The agency also offers breastfeeding and lactation education and support, including home visits. The idea is for African American women to have the best possible circumstances for bringing babies into the world, and then to prepare them for educating their children to eventually become self-sufficient adults.

Overton, whose first name is pronounced Ba-HEE-ah, said BPI also offers employment and financial counseling and even provides help with in setting up bank accounts including a nest egg to help people get started.

“We try to help families with employment instability to become stabilized through coaching, and we partner with Worksystems Inc., Portland Public Schools, Multnomah County Health Department” and other community organizations, she said.

“We are uniquely at the beginning of the development continuum,” she said. “We have this kind of “born to learn” program and what we are doing with parents and mothers – before they give birth – to help prepare them for educating their children.”

That’s just the beginning, she said, and after home visits are complete, BPI steers parents toward educational programs such as Albina Head Start and KairosPDX, a public charter school and nonprofit with the goal of closing the education achievement gap for black children.

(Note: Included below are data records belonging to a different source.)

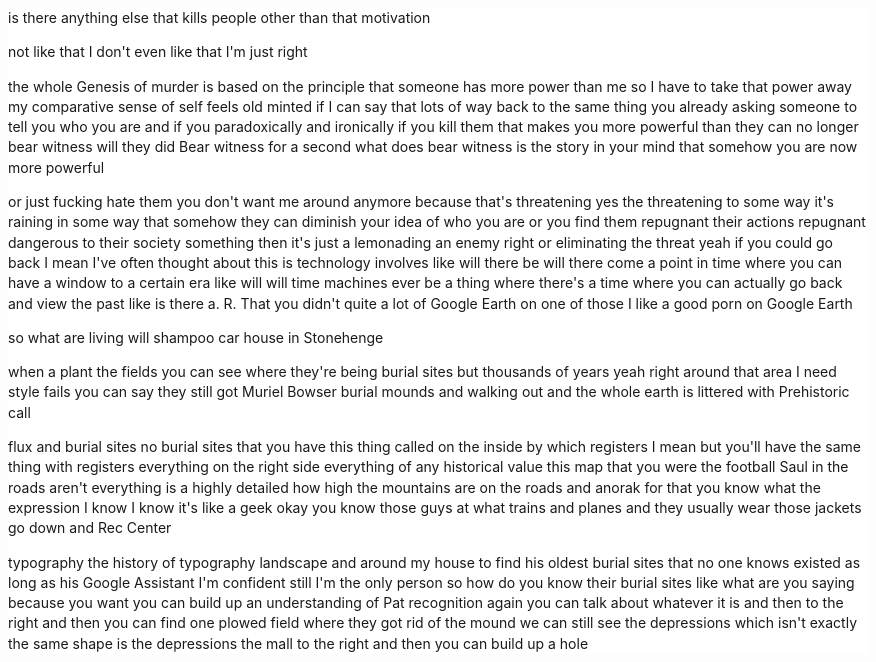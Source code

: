 <timemark seconds="6041" />

is there anything else that kills people other than that motivation

<timemark seconds="6047" />

not like that I don't even like that I'm just right

<timemark seconds="6052" />

the whole Genesis of murder is based on the principle that someone has more power than me so I have to take that power away my comparative sense of self feels old minted if I can say that lots of way back to the same thing you already asking someone to tell you who you are and if you paradoxically and ironically if you kill them that makes you more powerful than they can no longer bear witness will they did Bear witness for a second what does bear witness is the story in your mind that somehow you are now more powerful

<timemark seconds="6087" />

or just fucking hate them you don't want me around anymore because that's threatening yes the threatening to some way it's raining in some way that somehow they can diminish your idea of who you are or you find them repugnant their actions repugnant dangerous to their society something then it's just a lemonading an enemy right or eliminating the threat yeah if you could go back I mean I've often thought about this is technology involves like will there be will there come a point in time where you can have a window to a certain era like will will time machines ever be a thing where there's a time where you can actually go back and view the past like is there a. R. That you didn't quite a lot of Google Earth on one of those I like a good porn on Google Earth

<timemark seconds="6139" />

so what are living will shampoo car house in Stonehenge

<timemark seconds="6147" />

when a plant the fields you can see where they're being burial sites but thousands of years yeah right around that area I need style fails you can say they still got Muriel Bowser burial mounds and walking out and the whole earth is littered with Prehistoric call

<timemark seconds="6173" />

flux and burial sites no burial sites that you have this thing called on the inside by which registers I mean but you'll have the same thing with registers everything on the right side everything of any historical value this map that you were the football Saul in the roads aren't everything is a highly detailed how high the mountains are on the roads and anorak for that you know what the expression I know I know it's like a geek okay you know those guys at what trains and planes and they usually wear those jackets go down and Rec Center

<timemark seconds="6210" />

typography the history of typography landscape and around my house to find his oldest burial sites that no one knows existed as long as his Google Assistant I'm confident still I'm the only person so how do you know their burial sites like what are you saying because you want you can build up an understanding of Pat recognition again you can talk about whatever it is and then to the right and then you can find one plowed field where they got rid of the mound we can still see the depressions which isn't exactly the same shape is the depressions the mall to the right and then you can build up a hole

<timemark seconds="6267" />
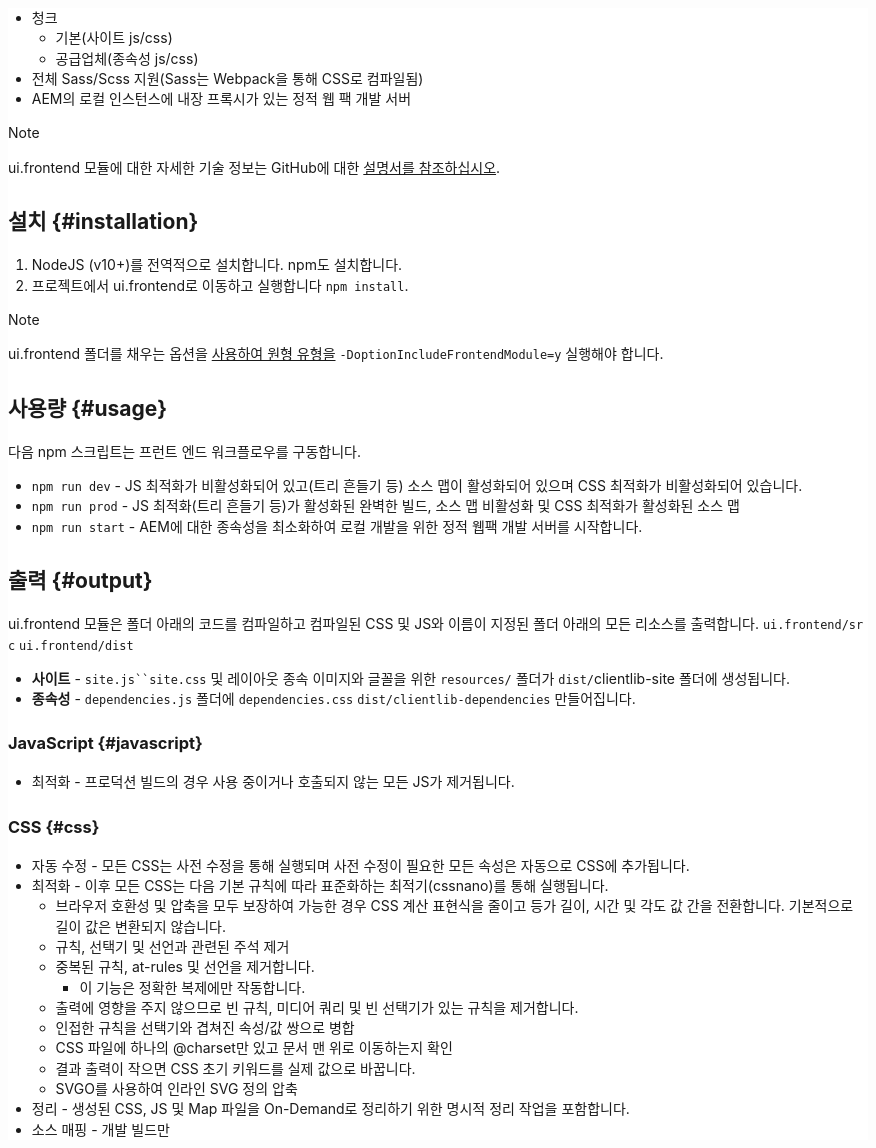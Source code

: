 * 청크
   * 기본(사이트 js/css)
   * 공급업체(종속성 js/css)
* 전체 Sass/Scss 지원(Sass는 Webpack을 통해 CSS로 컴파일됨)
* AEM의 로컬 인스턴스에 내장 프록시가 있는 정적 웹 팩 개발 서버

>[!NOTE]
>
>ui.frontend 모듈에 대한 자세한 기술 정보는 GitHub에 대한 [설명서를 참조하십시오](https://github.com/adobe/aem-project-archetype/blob/master/src/main/archetype/ui.frontend/README.md).

## 설치 {#installation}

1. NodeJS [](https://nodejs.org/en/download/) (v10+)를 전역적으로 설치합니다. npm도 설치합니다.
1. 프로젝트에서 ui.frontend로 이동하고 실행합니다 `npm install`.

>[!NOTE]
>
>ui.frontend 폴더를 채우는 옵션을 [사용하여 원형 유형을](overview.md) `-DoptionIncludeFrontendModule=y` 실행해야 합니다.

## 사용량 {#usage}

다음 npm 스크립트는 프런트 엔드 워크플로우를 구동합니다.

* `npm run dev` - JS 최적화가 비활성화되어 있고(트리 흔들기 등) 소스 맵이 활성화되어 있으며 CSS 최적화가 비활성화되어 있습니다.
* `npm run prod` - JS 최적화(트리 흔들기 등)가 활성화된 완벽한 빌드, 소스 맵 비활성화 및 CSS 최적화가 활성화된 소스 맵
* `npm run start` - AEM에 대한 종속성을 최소화하여 로컬 개발을 위한 정적 웹팩 개발 서버를 시작합니다.

## 출력 {#output}

ui.frontend 모듈은 폴더 아래의 코드를 컴파일하고 컴파일된 CSS 및 JS와 이름이 지정된 폴더 아래의 모든 리소스를 출력합니다. `ui.frontend/src` `ui.frontend/dist`

* **사이트** - `site.js``site.css` 및 레이아웃 종속 이미지와 글꼴을 위한 `resources/` 폴더가 `dist/`clientlib-site 폴더에 생성됩니다.
* **종속성** - `dependencies.js` 폴더에 `dependencies.css` `dist/clientlib-dependencies` 만들어집니다.

### JavaScript {#javascript}

* 최적화 - 프로덕션 빌드의 경우 사용 중이거나 호출되지 않는 모든 JS가 제거됩니다.

### CSS {#css}

* 자동 수정 - 모든 CSS는 사전 수정을 통해 실행되며 사전 수정이 필요한 모든 속성은 자동으로 CSS에 추가됩니다.
* 최적화 - 이후 모든 CSS는 다음 기본 규칙에 따라 표준화하는 최적기(cssnano)를 통해 실행됩니다.
   * 브라우저 호환성 및 압축을 모두 보장하여 가능한 경우 CSS 계산 표현식을 줄이고 등가 길이, 시간 및 각도 값 간을 전환합니다. 기본적으로 길이 값은 변환되지 않습니다.
   * 규칙, 선택기 및 선언과 관련된 주석 제거
   * 중복된 규칙, at-rules 및 선언을 제거합니다.
      * 이 기능은 정확한 복제에만 작동합니다.
   * 출력에 영향을 주지 않으므로 빈 규칙, 미디어 쿼리 및 빈 선택기가 있는 규칙을 제거합니다.
   * 인접한 규칙을 선택기와 겹쳐진 속성/값 쌍으로 병합
   * CSS 파일에 하나의 @charset만 있고 문서 맨 위로 이동하는지 확인
   * 결과 출력이 작으면 CSS 초기 키워드를 실제 값으로 바꿉니다.
   * SVGO를 사용하여 인라인 SVG 정의 압축
* 정리 - 생성된 CSS, JS 및 Map 파일을 On-Demand로 정리하기 위한 명시적 정리 작업을 포함합니다.
* 소스 매핑 - 개발 빌드만
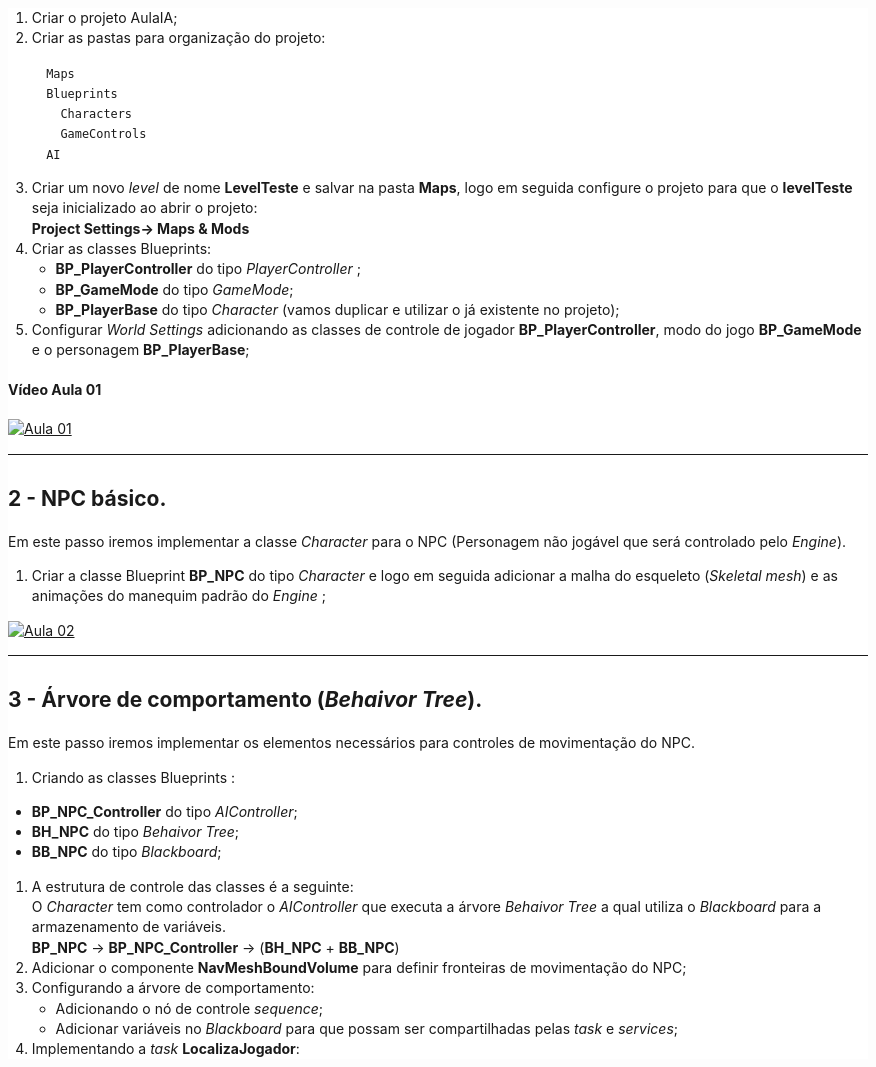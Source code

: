 1. Criar o projeto AulaIA;
1. Criar as pastas para organização do projeto:
    ```c
      Maps  
      Blueprints  
        Characters
        GameControls
      AI  
    ```
1. Criar um novo *level* de nome **LevelTeste** e salvar na pasta **Maps**, logo em seguida configure o projeto para que o **levelTeste** seja inicializado ao abrir o projeto:  
  **Project Settings-> Maps & Mods**
1. Criar as classes Blueprints:  
   - **BP_PlayerController** do tipo *PlayerController* ;
   - **BP_GameMode** do tipo *GameMode*;
   - **BP_PlayerBase** do tipo *Character* (vamos duplicar e utilizar o já existente no projeto);  
1. Configurar *World Settings* adicionando as classes de controle de jogador **BP_PlayerController**, modo do jogo **BP_GameMode** e o personagem **BP_PlayerBase**;

#### Vídeo Aula 01
  [![Aula 01](http://img.youtube.com/vi/XNGknrCy4JM/0.jpg)](https://www.youtube.com/watch?v=XNGknrCy4JM "Aula 01")
***

<a name="2"></a>
## 2 - NPC básico.

Em este passo iremos implementar a classe *Character* para o NPC (Personagem não jogável que será controlado pelo *Engine*).  

1. Criar a classe Blueprint **BP_NPC** do tipo *Character* e logo em seguida adicionar a malha do esqueleto (*Skeletal mesh*) e as animações do manequim padrão do *Engine* ;

  [![Aula 02](http://img.youtube.com/vi/3i5omWI6r-U/0.jpg)](https://www.youtube.com/watch?v=3i5omWI6r-U "Aula 02")
***

<a name="3"></a>
## 3 - Árvore de comportamento (*Behaivor Tree*).

Em este passo iremos implementar os elementos necessários para controles de movimentação
do NPC.

1. Criando as classes Blueprints :   
  - **BP_NPC_Controller** do tipo *AIController*;
  - **BH_NPC** do tipo *Behaivor Tree*;
  - **BB_NPC** do tipo *Blackboard*;  
1. A estrutura de controle das classes é a seguinte:  
  O *Character* tem como controlador o *AIController* que executa a árvore *Behaivor Tree* a qual utiliza o *Blackboard* para a armazenamento de variáveis.  
  **BP_NPC** -> **BP_NPC_Controller** -> (**BH_NPC**  + **BB_NPC**)
1. Adicionar o componente **NavMeshBoundVolume** para definir fronteiras de movimentação do NPC;
1. Configurando a árvore de comportamento:
    - Adicionando o nó de controle *sequence*;
    - Adicionar variáveis no *Blackboard* para que possam ser compartilhadas pelas *task* e *services*;  
1. Implementando a *task* **LocalizaJogador**:    
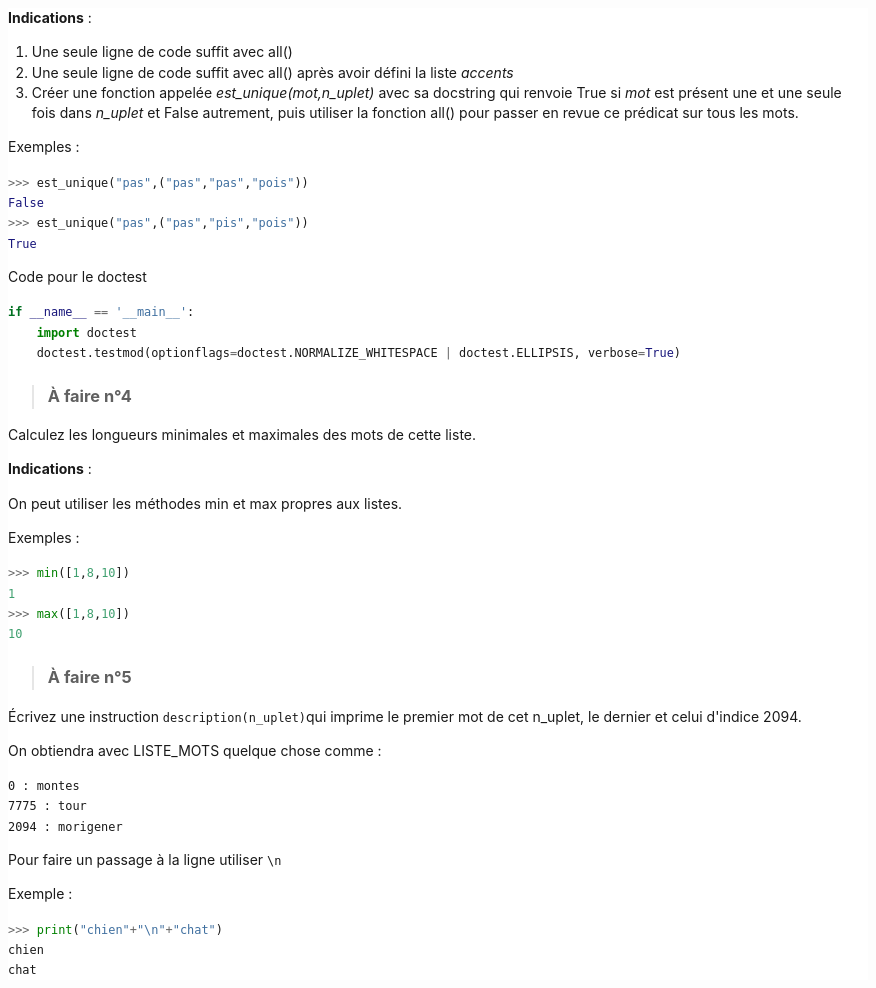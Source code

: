 **Indications** : 
1) Une seule ligne de code suffit avec all()
2) Une seule ligne de code suffit avec all() après avoir défini la liste _accents_
3) Créer une fonction appelée _est_unique(mot,n_uplet)_ avec sa docstring qui renvoie True si _mot_ est présent une et une seule fois dans _n_uplet_ et False autrement, puis utiliser la fonction all() pour passer en revue ce prédicat sur tous les mots.

Exemples : 
```python
>>> est_unique("pas",("pas","pas","pois"))
False
>>> est_unique("pas",("pas","pis","pois"))
True
```

Code pour le doctest
```python
if __name__ == '__main__':
    import doctest
    doctest.testmod(optionflags=doctest.NORMALIZE_WHITESPACE | doctest.ELLIPSIS, verbose=True)
```

> ### À faire n°4

Calculez les longueurs minimales et maximales des mots de cette liste. 

**Indications** : 

On peut utiliser les méthodes min et max propres aux listes.   

Exemples :
```python
>>> min([1,8,10])
1
>>> max([1,8,10])
10
```

> ### À faire n°5

Écrivez une instruction `description(n_uplet)`qui imprime le premier mot de cet n_uplet, le dernier et celui d'indice 2094.   

On obtiendra avec LISTE_MOTS quelque chose comme :

```pyhton
0 : montes
7775 : tour
2094 : morigener
```

Pour faire un passage à la ligne utiliser ```\n```

Exemple :
```python
>>> print("chien"+"\n"+"chat")
chien
chat
```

“Those are very culturally specific and affirming organizations that serve a large population of our community members – African and African American and African American bi-racial families,” she said. “We just want to make sure that we’re strong on the front end of that continuum, making sure that all the services that we offer have sustainable funding streams, that people understand how they’re all connected to learning, and how learning is very much connected to being able to be stable and also support social and emotional wellbeing. Those are all things that are very critical to this community.”

Overton said that BPI has seven full-time staff members, two student interns, a student with a bachelor of social work, and will soon have several students getting their master’s in social work.

The agency is outgrowing its space at 2915 N.E. Martin Luther King Jr. Blvd., and will soon be looking for a new home, she said.